━━━━━ INFORMATION SUPPLIED ━━━━━

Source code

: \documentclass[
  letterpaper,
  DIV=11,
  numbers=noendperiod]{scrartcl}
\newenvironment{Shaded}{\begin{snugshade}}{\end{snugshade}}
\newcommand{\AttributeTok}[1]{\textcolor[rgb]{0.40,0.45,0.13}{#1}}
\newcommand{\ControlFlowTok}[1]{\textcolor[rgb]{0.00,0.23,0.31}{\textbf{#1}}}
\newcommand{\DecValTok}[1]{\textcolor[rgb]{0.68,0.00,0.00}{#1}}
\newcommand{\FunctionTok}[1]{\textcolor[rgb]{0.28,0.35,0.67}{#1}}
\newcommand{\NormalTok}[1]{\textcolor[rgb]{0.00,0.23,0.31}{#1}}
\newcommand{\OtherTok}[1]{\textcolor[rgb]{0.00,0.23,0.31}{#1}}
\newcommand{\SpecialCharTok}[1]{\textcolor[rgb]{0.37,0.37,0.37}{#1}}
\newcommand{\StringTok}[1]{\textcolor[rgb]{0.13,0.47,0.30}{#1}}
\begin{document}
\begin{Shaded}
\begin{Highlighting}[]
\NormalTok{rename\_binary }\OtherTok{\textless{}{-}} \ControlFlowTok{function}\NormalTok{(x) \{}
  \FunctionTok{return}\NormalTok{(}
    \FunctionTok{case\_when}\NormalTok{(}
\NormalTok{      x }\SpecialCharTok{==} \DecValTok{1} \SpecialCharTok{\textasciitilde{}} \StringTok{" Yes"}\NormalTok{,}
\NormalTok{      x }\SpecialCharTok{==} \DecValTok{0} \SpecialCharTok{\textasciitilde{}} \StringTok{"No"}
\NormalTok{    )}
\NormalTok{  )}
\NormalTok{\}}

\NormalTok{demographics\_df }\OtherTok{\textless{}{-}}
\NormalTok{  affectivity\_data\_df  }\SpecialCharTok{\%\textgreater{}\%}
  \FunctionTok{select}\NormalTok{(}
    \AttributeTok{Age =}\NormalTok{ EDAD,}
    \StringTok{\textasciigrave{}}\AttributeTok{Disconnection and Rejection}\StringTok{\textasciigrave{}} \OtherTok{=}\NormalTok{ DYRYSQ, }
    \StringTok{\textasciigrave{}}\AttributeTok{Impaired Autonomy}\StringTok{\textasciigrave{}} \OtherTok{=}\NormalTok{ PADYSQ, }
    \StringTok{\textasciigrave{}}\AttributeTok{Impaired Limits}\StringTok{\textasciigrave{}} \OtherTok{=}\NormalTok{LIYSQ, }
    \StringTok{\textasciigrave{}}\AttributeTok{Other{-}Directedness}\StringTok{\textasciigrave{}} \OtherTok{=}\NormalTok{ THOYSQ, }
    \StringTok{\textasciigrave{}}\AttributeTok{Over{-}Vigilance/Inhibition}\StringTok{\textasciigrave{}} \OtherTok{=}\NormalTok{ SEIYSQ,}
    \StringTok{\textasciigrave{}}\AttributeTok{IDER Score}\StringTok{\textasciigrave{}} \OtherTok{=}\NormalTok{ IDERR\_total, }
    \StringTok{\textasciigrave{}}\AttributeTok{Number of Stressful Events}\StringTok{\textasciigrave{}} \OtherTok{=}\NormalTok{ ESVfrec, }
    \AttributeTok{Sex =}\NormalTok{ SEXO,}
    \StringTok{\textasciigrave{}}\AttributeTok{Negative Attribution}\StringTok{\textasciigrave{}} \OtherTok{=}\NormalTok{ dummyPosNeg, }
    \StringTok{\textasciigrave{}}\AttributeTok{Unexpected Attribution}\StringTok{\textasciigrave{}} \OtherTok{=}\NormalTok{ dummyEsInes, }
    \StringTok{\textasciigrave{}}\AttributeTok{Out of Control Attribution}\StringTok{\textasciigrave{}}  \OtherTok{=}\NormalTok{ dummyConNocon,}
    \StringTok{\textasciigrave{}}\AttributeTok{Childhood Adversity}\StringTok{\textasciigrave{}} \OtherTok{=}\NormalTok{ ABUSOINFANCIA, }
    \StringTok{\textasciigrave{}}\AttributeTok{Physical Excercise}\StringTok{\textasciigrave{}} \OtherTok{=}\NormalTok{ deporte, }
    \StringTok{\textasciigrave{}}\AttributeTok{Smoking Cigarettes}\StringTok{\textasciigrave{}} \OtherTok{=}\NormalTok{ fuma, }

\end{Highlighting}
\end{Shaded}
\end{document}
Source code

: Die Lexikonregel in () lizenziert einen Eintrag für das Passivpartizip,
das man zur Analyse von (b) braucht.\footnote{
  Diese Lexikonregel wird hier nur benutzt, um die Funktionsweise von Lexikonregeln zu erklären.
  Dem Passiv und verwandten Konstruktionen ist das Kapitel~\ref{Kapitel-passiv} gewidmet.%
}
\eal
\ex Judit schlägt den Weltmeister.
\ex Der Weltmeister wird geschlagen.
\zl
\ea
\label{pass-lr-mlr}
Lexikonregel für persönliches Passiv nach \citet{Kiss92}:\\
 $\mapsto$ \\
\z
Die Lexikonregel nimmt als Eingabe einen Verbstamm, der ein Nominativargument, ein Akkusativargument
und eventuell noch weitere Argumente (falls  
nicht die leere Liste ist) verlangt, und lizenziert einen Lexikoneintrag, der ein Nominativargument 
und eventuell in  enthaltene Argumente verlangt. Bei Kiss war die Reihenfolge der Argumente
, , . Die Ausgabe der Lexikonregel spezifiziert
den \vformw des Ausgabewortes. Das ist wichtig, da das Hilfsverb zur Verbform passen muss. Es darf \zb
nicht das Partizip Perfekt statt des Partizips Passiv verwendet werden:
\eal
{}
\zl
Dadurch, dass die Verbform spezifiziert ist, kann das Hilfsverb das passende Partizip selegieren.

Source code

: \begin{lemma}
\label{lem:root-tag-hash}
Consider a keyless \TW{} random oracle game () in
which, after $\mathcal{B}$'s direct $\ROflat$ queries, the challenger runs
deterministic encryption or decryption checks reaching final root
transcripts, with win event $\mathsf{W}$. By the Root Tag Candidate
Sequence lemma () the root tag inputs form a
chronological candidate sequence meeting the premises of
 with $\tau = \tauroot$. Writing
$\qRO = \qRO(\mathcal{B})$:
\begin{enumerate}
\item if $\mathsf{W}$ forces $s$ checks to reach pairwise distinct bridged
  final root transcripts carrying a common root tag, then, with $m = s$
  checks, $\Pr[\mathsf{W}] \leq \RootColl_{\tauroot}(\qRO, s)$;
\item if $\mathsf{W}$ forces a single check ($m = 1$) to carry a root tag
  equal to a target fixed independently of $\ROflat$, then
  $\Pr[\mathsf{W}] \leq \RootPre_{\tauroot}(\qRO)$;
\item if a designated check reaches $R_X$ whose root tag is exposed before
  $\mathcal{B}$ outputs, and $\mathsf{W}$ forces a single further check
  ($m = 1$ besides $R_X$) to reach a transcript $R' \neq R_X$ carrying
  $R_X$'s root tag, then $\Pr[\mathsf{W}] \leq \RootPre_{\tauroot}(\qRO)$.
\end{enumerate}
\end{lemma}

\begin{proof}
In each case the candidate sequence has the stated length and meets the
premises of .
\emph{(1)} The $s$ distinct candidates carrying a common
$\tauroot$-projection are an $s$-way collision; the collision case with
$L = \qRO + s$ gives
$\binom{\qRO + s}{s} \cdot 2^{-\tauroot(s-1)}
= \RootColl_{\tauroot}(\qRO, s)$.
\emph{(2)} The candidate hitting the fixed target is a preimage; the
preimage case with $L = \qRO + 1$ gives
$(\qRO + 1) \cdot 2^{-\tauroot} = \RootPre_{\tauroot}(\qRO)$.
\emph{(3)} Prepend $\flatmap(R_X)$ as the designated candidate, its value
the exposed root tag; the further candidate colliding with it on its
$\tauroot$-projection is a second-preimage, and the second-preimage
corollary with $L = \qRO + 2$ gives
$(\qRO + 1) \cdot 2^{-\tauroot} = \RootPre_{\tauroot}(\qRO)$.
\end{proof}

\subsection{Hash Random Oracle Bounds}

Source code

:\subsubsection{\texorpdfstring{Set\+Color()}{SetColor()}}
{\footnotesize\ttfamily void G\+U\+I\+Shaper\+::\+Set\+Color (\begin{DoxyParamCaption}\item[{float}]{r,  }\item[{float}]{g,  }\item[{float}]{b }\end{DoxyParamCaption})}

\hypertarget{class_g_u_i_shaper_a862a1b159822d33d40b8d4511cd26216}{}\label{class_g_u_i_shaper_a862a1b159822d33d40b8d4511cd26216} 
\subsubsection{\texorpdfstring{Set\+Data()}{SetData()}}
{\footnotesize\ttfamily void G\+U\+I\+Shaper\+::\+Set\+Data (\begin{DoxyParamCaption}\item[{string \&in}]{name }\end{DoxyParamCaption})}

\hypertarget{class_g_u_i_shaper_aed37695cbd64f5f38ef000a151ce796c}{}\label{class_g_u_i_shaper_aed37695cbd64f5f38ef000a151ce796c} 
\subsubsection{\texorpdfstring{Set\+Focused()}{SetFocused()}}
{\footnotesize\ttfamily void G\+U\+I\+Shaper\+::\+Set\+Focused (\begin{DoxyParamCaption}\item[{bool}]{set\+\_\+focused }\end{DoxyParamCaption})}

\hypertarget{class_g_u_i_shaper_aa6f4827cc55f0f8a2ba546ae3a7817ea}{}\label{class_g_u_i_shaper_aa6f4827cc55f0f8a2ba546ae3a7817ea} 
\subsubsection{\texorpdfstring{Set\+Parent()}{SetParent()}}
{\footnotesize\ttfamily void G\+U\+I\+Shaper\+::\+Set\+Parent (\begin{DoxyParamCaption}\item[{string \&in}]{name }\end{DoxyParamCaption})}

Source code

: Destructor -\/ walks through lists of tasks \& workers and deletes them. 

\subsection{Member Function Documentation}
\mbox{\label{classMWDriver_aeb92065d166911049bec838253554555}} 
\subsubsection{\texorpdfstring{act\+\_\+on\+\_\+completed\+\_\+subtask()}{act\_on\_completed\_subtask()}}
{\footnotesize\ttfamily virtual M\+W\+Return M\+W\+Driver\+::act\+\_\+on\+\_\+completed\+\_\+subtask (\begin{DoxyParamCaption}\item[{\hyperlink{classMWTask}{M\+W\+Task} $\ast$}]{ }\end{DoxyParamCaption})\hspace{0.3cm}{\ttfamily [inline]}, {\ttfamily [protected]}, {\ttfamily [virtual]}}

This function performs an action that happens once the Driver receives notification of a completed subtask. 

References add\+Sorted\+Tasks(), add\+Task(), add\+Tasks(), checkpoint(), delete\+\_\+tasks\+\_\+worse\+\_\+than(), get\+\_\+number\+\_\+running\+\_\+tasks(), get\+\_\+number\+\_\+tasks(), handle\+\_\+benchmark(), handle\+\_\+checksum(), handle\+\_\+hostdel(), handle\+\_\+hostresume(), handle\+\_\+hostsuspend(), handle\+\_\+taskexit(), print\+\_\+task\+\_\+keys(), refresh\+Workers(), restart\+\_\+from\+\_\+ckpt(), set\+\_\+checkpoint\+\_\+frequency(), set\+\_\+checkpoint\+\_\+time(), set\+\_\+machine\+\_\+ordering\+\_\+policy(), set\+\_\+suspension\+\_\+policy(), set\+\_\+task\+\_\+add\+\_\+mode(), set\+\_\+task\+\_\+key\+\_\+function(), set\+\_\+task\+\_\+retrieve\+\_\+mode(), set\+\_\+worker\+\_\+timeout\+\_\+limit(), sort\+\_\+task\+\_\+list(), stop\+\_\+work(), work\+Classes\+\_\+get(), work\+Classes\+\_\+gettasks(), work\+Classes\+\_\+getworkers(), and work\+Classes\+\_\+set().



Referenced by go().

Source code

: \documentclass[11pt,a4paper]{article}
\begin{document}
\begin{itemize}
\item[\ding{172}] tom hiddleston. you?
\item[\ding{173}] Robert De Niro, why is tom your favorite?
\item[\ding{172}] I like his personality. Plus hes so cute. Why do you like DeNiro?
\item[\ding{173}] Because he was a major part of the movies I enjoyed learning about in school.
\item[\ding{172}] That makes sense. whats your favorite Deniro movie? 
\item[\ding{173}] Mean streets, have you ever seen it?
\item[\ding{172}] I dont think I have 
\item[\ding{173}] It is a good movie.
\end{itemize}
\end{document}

━━━━━

# HOW TO COMPLETE THIS TASK
Only the stretch of lines that begins with the one holding "tom hiddleston. you?" and ends with the last line above belongs in the answer; please write it out exactly.

# RESPONSE BOX
\item[\ding{172}] tom hiddleston. you?
\item[\ding{173}] Robert De Niro, why is tom your favorite?
\item[\ding{172}] I like his personality. Plus hes so cute. Why do you like DeNiro?
\item[\ding{173}] Because he was a major part of the movies I enjoyed learning about in school.
\item[\ding{172}] That makes sense. whats your favorite Deniro movie? 
\item[\ding{173}] Mean streets, have you ever seen it?
\item[\ding{172}] I dont think I have 
\item[\ding{173}] It is a good movie.
\end{itemize}
\end{document}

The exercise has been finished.